Increspai la fronte, stupita. "Come?"

Drej si limitò a chiudersi la porta alle spalle, lasciandomi all'esterno in solitudine. Increspata, mi guardai intorno, non riuscendo a trovare un punto in cui orientarmi.
Come spesso accadeva, molti pagani non si mostravano se non all'ora di pranzo – quindi, notavo solo un piccolo gruppo di bambini che giocavano a sfidarsi con bastoni di legno; alcuni armaioli che affilavano delle asce nei loro studi e poche donne che parlottavano fra uno sbadiglio e l'altro.

Che diavolo stavo facendo?

"Thora?" Una bambina dalle ciglia nere mi guardava col volto piegato e lo sguardo incuriosito. Fra le mani, teneva un bastone di legno. Sorrise, afferrandomi per la manica, così che la seguissi.

"Cosa?" Chiesi, non capendo. Conosceva il mio nome? Che cosa voleva da me?

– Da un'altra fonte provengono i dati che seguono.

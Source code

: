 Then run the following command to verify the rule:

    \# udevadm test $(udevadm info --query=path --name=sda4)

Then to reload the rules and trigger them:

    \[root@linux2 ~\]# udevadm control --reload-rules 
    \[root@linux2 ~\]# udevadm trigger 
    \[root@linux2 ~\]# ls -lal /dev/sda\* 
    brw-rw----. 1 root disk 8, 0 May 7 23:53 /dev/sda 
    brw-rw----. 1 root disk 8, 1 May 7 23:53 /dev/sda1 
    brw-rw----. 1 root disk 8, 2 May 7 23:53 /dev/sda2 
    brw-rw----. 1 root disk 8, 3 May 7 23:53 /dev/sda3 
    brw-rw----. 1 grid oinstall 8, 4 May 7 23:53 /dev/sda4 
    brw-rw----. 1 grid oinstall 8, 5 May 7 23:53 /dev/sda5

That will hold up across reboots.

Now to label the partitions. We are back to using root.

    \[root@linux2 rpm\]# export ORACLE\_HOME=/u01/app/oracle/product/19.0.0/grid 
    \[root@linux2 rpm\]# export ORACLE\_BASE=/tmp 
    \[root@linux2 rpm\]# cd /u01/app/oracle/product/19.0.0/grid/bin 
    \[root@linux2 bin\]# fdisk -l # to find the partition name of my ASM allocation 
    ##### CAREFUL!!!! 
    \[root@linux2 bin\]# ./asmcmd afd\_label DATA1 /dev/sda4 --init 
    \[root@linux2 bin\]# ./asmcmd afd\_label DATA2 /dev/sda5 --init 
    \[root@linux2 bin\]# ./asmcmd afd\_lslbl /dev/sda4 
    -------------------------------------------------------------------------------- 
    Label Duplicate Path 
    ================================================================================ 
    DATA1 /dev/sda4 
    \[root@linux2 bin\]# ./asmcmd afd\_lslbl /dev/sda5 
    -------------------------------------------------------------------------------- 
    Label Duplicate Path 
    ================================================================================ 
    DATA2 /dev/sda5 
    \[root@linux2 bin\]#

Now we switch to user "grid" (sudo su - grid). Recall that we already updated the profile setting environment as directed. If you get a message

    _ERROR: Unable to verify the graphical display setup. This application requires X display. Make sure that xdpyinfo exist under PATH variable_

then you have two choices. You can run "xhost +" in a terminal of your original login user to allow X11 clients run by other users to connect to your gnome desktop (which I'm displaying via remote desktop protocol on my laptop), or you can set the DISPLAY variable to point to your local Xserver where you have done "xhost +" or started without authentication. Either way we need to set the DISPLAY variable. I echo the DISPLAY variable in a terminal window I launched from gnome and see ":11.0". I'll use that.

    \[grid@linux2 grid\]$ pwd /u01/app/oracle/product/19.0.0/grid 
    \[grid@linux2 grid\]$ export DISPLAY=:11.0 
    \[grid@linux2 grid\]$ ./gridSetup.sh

La piccola mi portò sino al suo gruppo di amici e, tirandomi con forza dal basso, mi costrinse a piegarmi sulle ginocchia.
"Tieni," blaterò con difficoltà, porgendomi un bastone.
Lo presi, non comprendendo, ma subito mi ritrovai a dover parare un fendente rapido e veloce, proprio diretto al volto.

Il bambino dai capelli biondi – il colpevole dell'attentato – mi sorrise malizioso, e subito ritentò, questa volta alla mia caviglia.
Seguendo i miei istinti, feci un balzo indietro e risposi alla minaccia: il bambino, che non avrà avuto più di dieci anni, rispondeva alle mie mosse come se fosse nato per farlo e dovetti attendere ben cinque colpi prima di riuscire a disarmarlo.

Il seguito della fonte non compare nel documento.